Daily Archives: February 12, 2010

Of Scoops and Snacks

One of my goals for the coming year is to pay way less attention to what gets posted on Gawker.com. It’s as addictive as all those salty snacks—Doritos, Pringles, Cheetos  (D’oh, Cheetos!)—that nutritionist warn us against ingesting, but we do anyway.  It’s a guilty, unhealthy pleasure.  But every now and then I’ll read something there that’s eye opening, based on actual reporting.

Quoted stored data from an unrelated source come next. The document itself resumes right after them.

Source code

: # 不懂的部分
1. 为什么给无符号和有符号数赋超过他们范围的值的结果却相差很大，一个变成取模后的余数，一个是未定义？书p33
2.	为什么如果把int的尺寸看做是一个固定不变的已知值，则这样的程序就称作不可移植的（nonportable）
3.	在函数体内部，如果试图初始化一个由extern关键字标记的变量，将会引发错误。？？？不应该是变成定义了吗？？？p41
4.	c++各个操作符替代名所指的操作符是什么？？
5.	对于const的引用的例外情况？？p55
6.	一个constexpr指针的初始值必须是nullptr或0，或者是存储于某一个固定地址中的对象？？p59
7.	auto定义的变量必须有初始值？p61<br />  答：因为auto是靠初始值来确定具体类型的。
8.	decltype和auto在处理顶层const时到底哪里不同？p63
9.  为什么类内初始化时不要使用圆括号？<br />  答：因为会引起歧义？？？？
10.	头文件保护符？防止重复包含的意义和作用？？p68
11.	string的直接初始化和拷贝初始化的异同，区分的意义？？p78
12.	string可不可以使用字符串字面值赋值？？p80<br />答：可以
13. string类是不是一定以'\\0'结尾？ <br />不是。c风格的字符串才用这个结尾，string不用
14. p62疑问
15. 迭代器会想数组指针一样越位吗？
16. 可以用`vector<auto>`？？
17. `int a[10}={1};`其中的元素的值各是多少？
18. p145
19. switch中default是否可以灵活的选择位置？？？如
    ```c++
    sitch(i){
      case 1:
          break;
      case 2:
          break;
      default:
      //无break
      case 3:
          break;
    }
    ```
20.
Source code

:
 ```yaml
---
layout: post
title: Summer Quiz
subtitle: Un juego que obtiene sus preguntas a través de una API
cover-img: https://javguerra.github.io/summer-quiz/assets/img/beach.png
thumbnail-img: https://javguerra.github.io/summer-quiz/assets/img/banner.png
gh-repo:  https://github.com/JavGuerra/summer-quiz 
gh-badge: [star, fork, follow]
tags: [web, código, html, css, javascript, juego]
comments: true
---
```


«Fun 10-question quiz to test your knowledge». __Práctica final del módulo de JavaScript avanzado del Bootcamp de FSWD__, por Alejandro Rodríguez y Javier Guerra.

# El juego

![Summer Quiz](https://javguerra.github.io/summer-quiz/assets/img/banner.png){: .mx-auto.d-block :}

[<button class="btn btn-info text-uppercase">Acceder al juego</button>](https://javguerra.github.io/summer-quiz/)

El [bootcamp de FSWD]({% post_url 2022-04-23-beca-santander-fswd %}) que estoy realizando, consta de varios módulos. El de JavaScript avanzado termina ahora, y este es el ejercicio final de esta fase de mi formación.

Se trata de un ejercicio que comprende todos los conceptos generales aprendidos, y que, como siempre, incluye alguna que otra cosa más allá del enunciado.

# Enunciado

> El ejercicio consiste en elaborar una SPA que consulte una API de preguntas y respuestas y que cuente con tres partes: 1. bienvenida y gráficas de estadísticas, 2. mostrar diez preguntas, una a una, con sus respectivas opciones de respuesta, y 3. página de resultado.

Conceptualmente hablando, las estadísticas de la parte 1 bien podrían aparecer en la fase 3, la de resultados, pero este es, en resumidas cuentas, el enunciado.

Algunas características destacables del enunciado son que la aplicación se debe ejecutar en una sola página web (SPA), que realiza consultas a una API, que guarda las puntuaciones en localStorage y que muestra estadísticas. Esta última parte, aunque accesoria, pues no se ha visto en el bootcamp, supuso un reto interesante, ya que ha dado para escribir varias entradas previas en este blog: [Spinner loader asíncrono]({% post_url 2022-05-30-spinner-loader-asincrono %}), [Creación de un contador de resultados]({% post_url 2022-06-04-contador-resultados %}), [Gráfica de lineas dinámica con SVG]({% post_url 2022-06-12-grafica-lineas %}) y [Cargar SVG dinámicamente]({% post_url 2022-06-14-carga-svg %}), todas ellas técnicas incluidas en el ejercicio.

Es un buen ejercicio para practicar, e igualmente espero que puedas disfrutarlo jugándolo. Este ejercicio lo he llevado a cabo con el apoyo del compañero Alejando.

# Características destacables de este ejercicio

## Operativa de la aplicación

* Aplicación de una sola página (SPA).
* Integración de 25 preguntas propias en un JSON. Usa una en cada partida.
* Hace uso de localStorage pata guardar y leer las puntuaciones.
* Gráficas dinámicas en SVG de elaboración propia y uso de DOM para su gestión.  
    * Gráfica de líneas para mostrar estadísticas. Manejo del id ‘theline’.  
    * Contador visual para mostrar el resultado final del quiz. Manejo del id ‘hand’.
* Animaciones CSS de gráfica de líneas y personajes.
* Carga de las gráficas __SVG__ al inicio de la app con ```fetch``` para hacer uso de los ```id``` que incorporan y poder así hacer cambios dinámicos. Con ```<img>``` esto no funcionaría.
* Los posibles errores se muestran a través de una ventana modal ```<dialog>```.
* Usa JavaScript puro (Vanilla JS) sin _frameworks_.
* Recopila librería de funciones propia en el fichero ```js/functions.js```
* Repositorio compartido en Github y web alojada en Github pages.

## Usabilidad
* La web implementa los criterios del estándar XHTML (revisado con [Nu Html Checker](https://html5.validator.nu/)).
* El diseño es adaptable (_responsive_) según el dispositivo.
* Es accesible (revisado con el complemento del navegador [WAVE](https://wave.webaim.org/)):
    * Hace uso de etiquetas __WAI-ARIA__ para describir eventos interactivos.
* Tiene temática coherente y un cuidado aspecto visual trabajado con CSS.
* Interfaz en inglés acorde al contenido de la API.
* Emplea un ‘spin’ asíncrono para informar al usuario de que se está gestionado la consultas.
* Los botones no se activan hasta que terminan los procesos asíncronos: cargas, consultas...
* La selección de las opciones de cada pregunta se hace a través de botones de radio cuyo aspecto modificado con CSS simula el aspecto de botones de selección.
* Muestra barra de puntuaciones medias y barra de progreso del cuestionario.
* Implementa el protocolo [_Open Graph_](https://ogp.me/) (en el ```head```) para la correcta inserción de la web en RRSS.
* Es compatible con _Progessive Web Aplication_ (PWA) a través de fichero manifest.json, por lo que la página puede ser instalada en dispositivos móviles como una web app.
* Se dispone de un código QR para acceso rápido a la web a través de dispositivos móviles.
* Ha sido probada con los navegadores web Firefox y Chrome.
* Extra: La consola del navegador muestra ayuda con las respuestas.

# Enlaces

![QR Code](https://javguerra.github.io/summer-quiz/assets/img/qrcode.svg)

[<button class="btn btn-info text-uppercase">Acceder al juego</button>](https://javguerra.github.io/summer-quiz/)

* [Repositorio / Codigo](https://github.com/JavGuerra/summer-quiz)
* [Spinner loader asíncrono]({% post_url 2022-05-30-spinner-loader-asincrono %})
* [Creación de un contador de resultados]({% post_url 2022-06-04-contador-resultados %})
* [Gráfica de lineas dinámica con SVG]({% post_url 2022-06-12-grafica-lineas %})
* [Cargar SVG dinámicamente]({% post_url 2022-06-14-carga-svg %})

Such is the case today. Check out Ryan Tate’s post The Culture of Fear Inflames the Financial Wires, which follows up his earlier account of the new performance metrics introduced into the Bloomberg newsroom.  The news service’s editorial employees are now being professionally evaluated—and financially rewarded—on how many Breaking News Points™ they to accumulate for each of the scoops and exclusives they break. Basically, the news service is handing out gold stars to reporters based upon a dubious, inhouse-developed metric.

Not surprisingly, many Bloomberg employees have learned to game the system and make themselves shine on paper. As Tate noted in his post Wednesday,  after the new metrics were introduced “reporters magically produced nearly three times as many scoops in one quarter of 2009 as they had in all of 2008.”

Today, Tate writes that Reuters has its own counterpart to Bloomberg’s  scoop-o-meter.  Known as Beats and Exclusives, it is being used this year for the first time  to evaluate journalists’ productivity.  And the impact internally has been about the same:

The abuse we’re told is rampant under the Reuters “Beats and Exclusives” system should only get worse now that money is involved. Our source:

The people who actually file [“Beats and Exclusives” notes] tend to shamelessly game the system by trying to get credit for non-news that no other outlet had or cared about or for “exclusive” executive interviews that broke zero ground. I can’t imagine what’s going to happen now, when jobs and pay are on the line. (Emphasis added).

This is what happens when you import inappropriate performance metrics from Wall Street or the factory floor into a newsroom. A few months ago, a member of Sam Zell’s team, which has deftly managed the Tribune Company into Chapter 11, even suggested judging individual newspaper reporter’s productivity based upon the sheer number of words they pounded out over the course of a quarter or year. So much for striving to write tight and bright copy.

Quality journalism requires the investment of substantial time and is labor intensive. Real scoops are usually the result of arduous leg work, developing new sources and painstakingly winning their trust, and confirming and corroborating what they say with independent authorities. And sometimes promising leads don’t pan out.  As the legendary, late newspaper editor Jim Bellows used to say, commentary is cheap, reporting is expensive.

On the other hand, performance-boosting schemes like those at Bloomberg and Reuters don’t produce more news, but rather more news flavor. Similarly, my favorite Cheetos (D’oh, Cheetos!) may contain no real cheese, but still manage to pack plenty of lip-smacking cheese flavor.

In either case, the end result is the same: empty calories, no fiber, and a slightly queasy feeling.